A LRN estabelece uma série de objectivos de recuperação de habitats tanto em terra como marinhos, de rios, ecossistemas florestais e urbanos (ver caixa). Esses objectivos de restauro têm percentagens definidas crescentes relativamente a 2030, 2040 e 2050. Por exemplo, a nível de sítios que pertencem à Rede Natura 2000, a legislação exige que se atinja o bom estado em 30% da área até 2030, 60% até 2040 e 90% até 2050.

Ao todo, estima-se que 80% dos habitats europeus estão degradados. Segundo a Comissão Europeia, calcula-se que cada euro investido no restauro da natureza renderá entre oito e 38 euros. Além disso, o restauro dos ecossistemas ambiciona evitar 25% das emissões de dióxido de carbono vindas do solo, ajudando a cumprir o Acordo de Paris.

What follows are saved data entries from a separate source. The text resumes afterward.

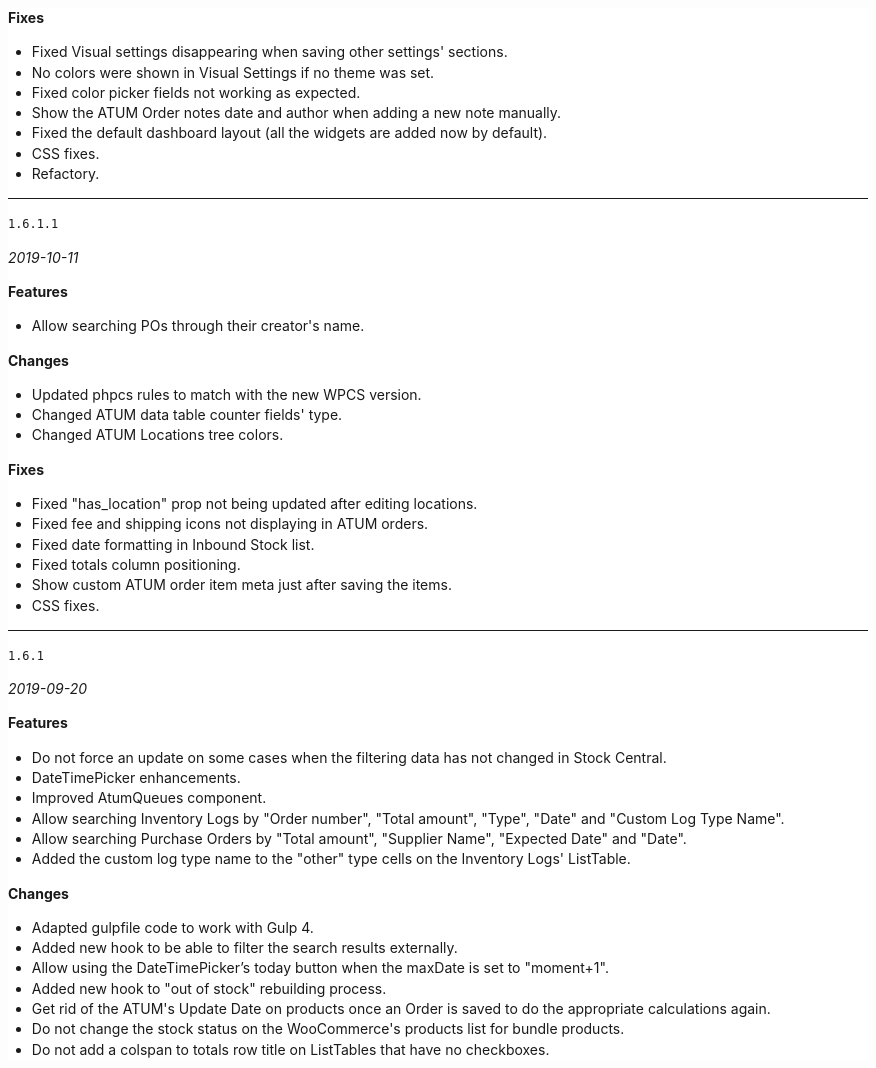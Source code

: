**Fixes**

* Fixed Visual settings disappearing when saving other settings' sections.
* No colors were shown in Visual Settings if no theme was set.
* Fixed color picker fields not working as expected.
* Show the ATUM Order notes date and author when adding a new note manually.
* Fixed the default dashboard layout (all the widgets are added now by default).
* CSS fixes.
* Refactory.

---

`1.6.1.1`

*2019-10-11*

**Features**

* Allow searching POs through their creator's name.

**Changes**

* Updated phpcs rules to match with the new WPCS version.
* Changed ATUM data table counter fields' type.
* Changed ATUM Locations tree colors.

**Fixes**

* Fixed "has_location" prop not being updated after editing locations.
* Fixed fee and shipping icons not displaying in ATUM orders.
* Fixed date formatting in Inbound Stock list.
* Fixed totals column positioning.
* Show custom ATUM order item meta just after saving the items.
* CSS fixes.

---

`1.6.1`

*2019-09-20*

**Features**

* Do not force an update on some cases when the filtering data has not changed in Stock Central.
* DateTimePicker enhancements.
* Improved AtumQueues component.
* Allow searching Inventory Logs by "Order number", "Total amount", "Type", "Date" and "Custom Log Type Name".
* Allow searching Purchase Orders by "Total amount", "Supplier Name", "Expected Date" and "Date".
* Added the custom log type name to the "other" type cells on the Inventory Logs' ListTable.

**Changes**

* Adapted gulpfile code to work with Gulp 4.
* Added new hook to be able to filter the search results externally.
* Allow using the DateTimePicker’s today button when the maxDate is set to "moment+1".
* Added new hook to "out of stock" rebuilding process.
* Get rid of the ATUM's Update Date on products once an Order is saved to do the appropriate calculations again.
* Do not change the stock status on the WooCommerce's products list for bundle products.
* Do not add a colspan to totals row title on ListTables that have no checkboxes.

Mas a aprovação da LRN, produzida pela Comissão Europeia, passou sérias dificuldades este ano. Um movimento do Partido Popular Europeu (PPE, onde se insere o PSD e o CDS), liderado pelo eurodeputado alemão Manfred Weber, arquitectou uma estratégia de bloqueio da lei. O grande argumento do PPE é que a lei iria pôr em causa a soberania alimentar da União Europeia, apesar de a comunidade científica dizer que, pelo contrário, era a protecção dos ecossistemas, dos seus serviços e dos solos que poderiam garantir essa soberania.

Em Julho, o Parlamento Europeu manteve a lei à tona da água, depois de uma luta renhida pelas comissões, mas não sem algumas vitórias por parte do PPE. Uma delas diz respeito à “introdução de um ‘travão de emergência’ que suspende a aplicação da LRN em campos agrícolas, em toda a sua área, sob circunstâncias excepcionais que afectem a disponibilidade de terra para a produção agrícola”, de acordo com o artigo da Science.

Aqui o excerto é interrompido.